Mas não é tempo de comemorar, ainda há muito trabalho a fazer. Há oito anos o Zeldman publicou seu célebre artigo To Hell With Bad Browsers, em que nos explicava porque devíamos abandonar o suporte aos navegadores 4.0. O ponto básico era não ter que fazer várias versões do mesmo site. Uma versão apenas, com bom layout CSS, podia funcionar para todo mundo, com todas as vantagens dos padrões web, mas não nos navegadores 4.0.
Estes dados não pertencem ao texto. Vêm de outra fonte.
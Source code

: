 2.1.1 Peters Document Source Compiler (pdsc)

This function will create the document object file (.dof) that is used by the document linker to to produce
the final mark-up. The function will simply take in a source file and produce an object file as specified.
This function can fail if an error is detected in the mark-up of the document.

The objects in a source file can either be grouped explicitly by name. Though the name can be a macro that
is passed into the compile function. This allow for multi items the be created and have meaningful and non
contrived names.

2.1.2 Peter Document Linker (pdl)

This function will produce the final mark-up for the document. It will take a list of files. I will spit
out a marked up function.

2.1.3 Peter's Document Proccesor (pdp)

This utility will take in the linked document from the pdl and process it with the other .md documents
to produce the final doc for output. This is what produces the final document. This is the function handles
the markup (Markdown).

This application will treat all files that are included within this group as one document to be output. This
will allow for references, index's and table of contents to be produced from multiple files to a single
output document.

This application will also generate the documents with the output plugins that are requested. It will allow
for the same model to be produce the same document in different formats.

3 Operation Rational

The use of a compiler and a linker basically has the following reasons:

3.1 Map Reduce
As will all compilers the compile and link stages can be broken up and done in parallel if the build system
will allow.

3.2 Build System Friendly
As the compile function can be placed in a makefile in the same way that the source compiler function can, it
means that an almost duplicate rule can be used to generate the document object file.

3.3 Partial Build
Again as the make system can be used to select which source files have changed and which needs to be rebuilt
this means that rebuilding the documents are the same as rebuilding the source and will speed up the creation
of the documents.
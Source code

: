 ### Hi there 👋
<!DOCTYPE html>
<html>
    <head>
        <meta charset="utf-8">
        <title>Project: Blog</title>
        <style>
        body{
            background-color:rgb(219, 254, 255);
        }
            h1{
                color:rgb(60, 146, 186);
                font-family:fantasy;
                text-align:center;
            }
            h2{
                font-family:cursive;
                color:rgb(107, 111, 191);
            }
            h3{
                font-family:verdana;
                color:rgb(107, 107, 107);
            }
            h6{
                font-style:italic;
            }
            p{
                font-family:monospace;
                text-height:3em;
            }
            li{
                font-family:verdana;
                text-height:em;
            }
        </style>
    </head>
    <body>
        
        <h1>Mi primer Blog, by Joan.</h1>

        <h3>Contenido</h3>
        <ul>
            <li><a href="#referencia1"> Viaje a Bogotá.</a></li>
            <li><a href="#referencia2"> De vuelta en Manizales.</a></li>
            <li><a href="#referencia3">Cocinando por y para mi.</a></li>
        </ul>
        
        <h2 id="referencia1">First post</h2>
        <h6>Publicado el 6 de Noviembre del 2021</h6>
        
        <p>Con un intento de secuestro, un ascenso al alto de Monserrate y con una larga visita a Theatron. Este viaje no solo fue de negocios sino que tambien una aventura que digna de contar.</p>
Bom, fazem oito anos. OITO LONGOS ANOS! Há oito anos que podemos escrever uma versão só de cada site, desde que saibamos escrever hacks de CSS e ajustes de float para o Internet Explorer 6. Há oito anos que estamos repetindo o fato de que o Internet Explorer 6 é a pedra que restou em nosso sapato. Há oito anos que sonhamos em não ter que escrever hacks.

A morte do Internet Explorer 6 significa apenas isso: poder usar PNG transparente e não ter que escrever hacks (ou não ter que escrever tantos hacks.)

A Microsoft passou oito anos sem atualizar seu navegador para nos dar exatamente o que? PNG transparente? Nesse período, Firefox, Opera, Safari e Konqueror estão trabalhando em coisas como controle de opacidade, CSS transform, bordas com imagem, sombras, media queries, colunas e os maravilhosos novos seletores do CSS3. Coisas maravilhosas que você já pode usar, mas a maioria de seus usuários não vai ver porque usa Internet Explorer.

A morte do Internet Explorer 6 nos leva apenas ao lugar onde deveríamos ter chegado há oito anos: sites sem hacks. A Microsoft ainda está algumas gerações atrasadas e, se queremos usar CSS 3 e HTML 5 um dia, é bom parar de comemorar e voltar ao trabalho. Há um mundo para mudar.